━━━━━ INPUT
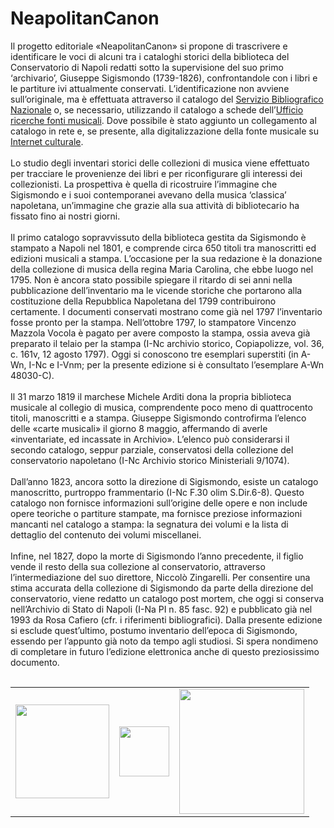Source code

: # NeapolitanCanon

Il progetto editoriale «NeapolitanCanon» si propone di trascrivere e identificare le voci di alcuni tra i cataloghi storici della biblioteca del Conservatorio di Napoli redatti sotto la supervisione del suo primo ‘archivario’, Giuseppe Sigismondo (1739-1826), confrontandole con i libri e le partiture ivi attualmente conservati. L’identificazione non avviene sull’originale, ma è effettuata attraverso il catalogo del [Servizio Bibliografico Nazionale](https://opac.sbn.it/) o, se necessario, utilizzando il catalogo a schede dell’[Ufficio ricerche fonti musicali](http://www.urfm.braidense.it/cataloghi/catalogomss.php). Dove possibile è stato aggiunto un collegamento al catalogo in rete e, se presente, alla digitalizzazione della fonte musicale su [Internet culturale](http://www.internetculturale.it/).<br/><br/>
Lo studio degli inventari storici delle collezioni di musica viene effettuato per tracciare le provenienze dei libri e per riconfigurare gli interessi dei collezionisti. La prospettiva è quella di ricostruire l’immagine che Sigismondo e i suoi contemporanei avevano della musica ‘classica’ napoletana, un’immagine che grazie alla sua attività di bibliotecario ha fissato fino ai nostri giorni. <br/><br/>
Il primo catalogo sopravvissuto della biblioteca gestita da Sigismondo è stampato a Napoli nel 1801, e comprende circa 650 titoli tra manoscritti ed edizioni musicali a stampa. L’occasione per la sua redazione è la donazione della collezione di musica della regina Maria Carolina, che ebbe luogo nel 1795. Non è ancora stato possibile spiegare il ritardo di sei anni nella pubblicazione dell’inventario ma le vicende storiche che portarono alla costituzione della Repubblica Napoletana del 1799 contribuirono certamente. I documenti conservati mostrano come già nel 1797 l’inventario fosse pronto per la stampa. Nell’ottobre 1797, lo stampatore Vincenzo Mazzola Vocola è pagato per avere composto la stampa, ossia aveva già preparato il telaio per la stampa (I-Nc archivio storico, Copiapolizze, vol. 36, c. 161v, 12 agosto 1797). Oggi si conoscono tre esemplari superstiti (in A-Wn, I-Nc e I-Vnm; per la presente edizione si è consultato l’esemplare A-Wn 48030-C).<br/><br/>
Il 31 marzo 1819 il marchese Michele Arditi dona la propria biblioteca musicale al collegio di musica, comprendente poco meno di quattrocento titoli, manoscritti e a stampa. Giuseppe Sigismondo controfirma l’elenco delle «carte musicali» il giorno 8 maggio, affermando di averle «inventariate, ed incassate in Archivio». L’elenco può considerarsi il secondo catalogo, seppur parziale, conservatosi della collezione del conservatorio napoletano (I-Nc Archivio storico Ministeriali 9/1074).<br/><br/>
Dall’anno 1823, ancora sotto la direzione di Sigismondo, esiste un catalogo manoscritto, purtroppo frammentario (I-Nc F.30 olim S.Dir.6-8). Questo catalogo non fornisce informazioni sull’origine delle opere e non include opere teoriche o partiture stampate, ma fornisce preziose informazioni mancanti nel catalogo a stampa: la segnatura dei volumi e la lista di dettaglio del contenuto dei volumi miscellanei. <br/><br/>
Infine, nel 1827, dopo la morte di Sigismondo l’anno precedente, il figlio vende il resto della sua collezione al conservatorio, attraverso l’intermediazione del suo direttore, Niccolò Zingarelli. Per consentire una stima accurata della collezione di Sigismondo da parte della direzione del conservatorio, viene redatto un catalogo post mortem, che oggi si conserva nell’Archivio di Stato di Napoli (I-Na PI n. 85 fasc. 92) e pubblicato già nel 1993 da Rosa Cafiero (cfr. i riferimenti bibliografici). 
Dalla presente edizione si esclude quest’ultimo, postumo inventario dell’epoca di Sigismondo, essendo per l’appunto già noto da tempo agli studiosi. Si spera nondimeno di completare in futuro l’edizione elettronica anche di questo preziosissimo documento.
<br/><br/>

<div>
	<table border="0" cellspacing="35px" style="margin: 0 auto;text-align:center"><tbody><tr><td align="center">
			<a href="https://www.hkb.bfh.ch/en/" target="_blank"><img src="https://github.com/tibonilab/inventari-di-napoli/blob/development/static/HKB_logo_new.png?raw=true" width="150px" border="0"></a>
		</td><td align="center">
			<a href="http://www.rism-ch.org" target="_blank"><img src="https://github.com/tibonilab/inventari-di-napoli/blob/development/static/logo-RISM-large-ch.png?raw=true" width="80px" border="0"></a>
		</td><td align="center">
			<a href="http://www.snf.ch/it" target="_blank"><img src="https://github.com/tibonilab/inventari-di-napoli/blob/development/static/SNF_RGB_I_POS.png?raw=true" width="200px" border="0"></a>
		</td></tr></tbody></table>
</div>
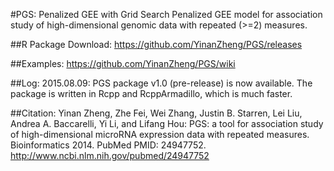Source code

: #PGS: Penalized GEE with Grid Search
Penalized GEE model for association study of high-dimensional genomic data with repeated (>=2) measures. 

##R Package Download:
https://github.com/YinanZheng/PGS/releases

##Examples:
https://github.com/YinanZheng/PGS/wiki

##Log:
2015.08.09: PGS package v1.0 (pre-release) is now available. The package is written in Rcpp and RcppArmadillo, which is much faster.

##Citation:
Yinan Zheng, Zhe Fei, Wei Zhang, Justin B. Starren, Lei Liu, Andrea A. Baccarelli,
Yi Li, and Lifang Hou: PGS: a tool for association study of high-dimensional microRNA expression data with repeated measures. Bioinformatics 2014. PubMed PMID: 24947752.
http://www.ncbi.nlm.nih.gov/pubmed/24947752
━━━━━━━━━━
● WORK REQUIRED
Filter the records for the word "tibonilab" and show every line that has it.

● OUTPUT FOR THIS TASK
			<a href="https://www.hkb.bfh.ch/en/" target="_blank"><img src="https://github.com/tibonilab/inventari-di-napoli/blob/development/static/HKB_logo_new.png?raw=true" width="150px" border="0"></a>
			<a href="http://www.rism-ch.org" target="_blank"><img src="https://github.com/tibonilab/inventari-di-napoli/blob/development/static/logo-RISM-large-ch.png?raw=true" width="80px" border="0"></a>
			<a href="http://www.snf.ch/it" target="_blank"><img src="https://github.com/tibonilab/inventari-di-napoli/blob/development/static/SNF_RGB_I_POS.png?raw=true" width="200px" border="0"></a>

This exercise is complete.